Assignment →
Transcribe every entry exactly; the images stay out.

The data →
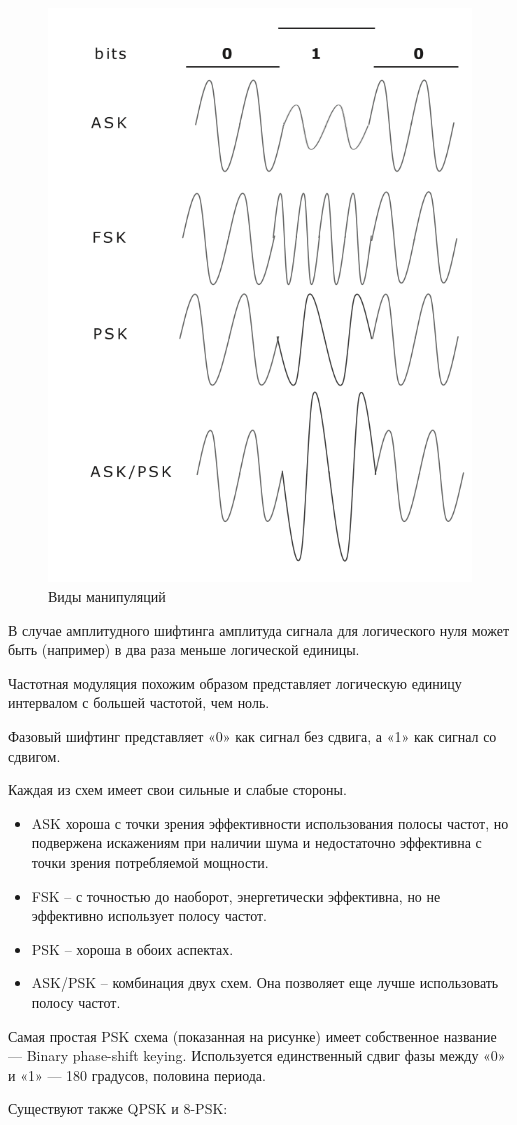	\begin{figure}[H]
		\begin{center}
			\includegraphics[width=0.4\linewidth]{../modulations}
			\caption{Виды манипуляций}
		\end{center}
	\end{figure}
	
	В случае амплитудного шифтинга амплитуда сигнала для логического нуля может быть (например) в два раза меньше логической единицы.
	
	Частотная модуляция похожим образом представляет логическую единицу интервалом с большей частотой, чем ноль.
	
	Фазовый шифтинг представляет «0» как сигнал без сдвига, а «1» как сигнал со сдвигом.
	
	Каждая из схем имеет свои сильные и слабые стороны.
	\begin{itemize}
		\item ASK хороша с точки зрения эффективности использования полосы частот, но подвержена искажениям при наличии шума и недостаточно эффективна с точки зрения потребляемой мощности.
		\item FSK – с точностью до наоборот, энергетически эффективна, но не эффективно использует полосу частот.
		\item PSK – хороша в обоих аспектах.
		\item ASK/PSK – комбинация двух схем. Она позволяет еще лучше использовать полосу частот.
	\end{itemize}
	
	Самая простая PSK схема (показанная на рисунке) имеет собственное название — Binary phase-shift keying. Используется единственный сдвиг фазы между «0» и «1» — 180 градусов, половина периода.
	
	Существуют также QPSK и 8-PSK:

Response →
	\begin{figure}[H]
		\begin{center}
			\includegraphics[width=0.4\linewidth]{../modulations}
			\caption{Виды манипуляций}
		\end{center}
	\end{figure}
	
	В случае амплитудного шифтинга амплитуда сигнала для логического нуля может быть (например) в два раза меньше логической единицы.
	
	Частотная модуляция похожим образом представляет логическую единицу интервалом с большей частотой, чем ноль.
	
	Фазовый шифтинг представляет «0» как сигнал без сдвига, а «1» как сигнал со сдвигом.
	
	Каждая из схем имеет свои сильные и слабые стороны.
	\begin{itemize}
		\item ASK хороша с точки зрения эффективности использования полосы частот, но подвержена искажениям при наличии шума и недостаточно эффективна с точки зрения потребляемой мощности.
		\item FSK – с точностью до наоборот, энергетически эффективна, но не эффективно использует полосу частот.
		\item PSK – хороша в обоих аспектах.
		\item ASK/PSK – комбинация двух схем. Она позволяет еще лучше использовать полосу частот.
	\end{itemize}
	
	Самая простая PSK схема (показанная на рисунке) имеет собственное название — Binary phase-shift keying. Используется единственный сдвиг фазы между «0» и «1» — 180 градусов, половина периода.
	
	Существуют также QPSK и 8-PSK:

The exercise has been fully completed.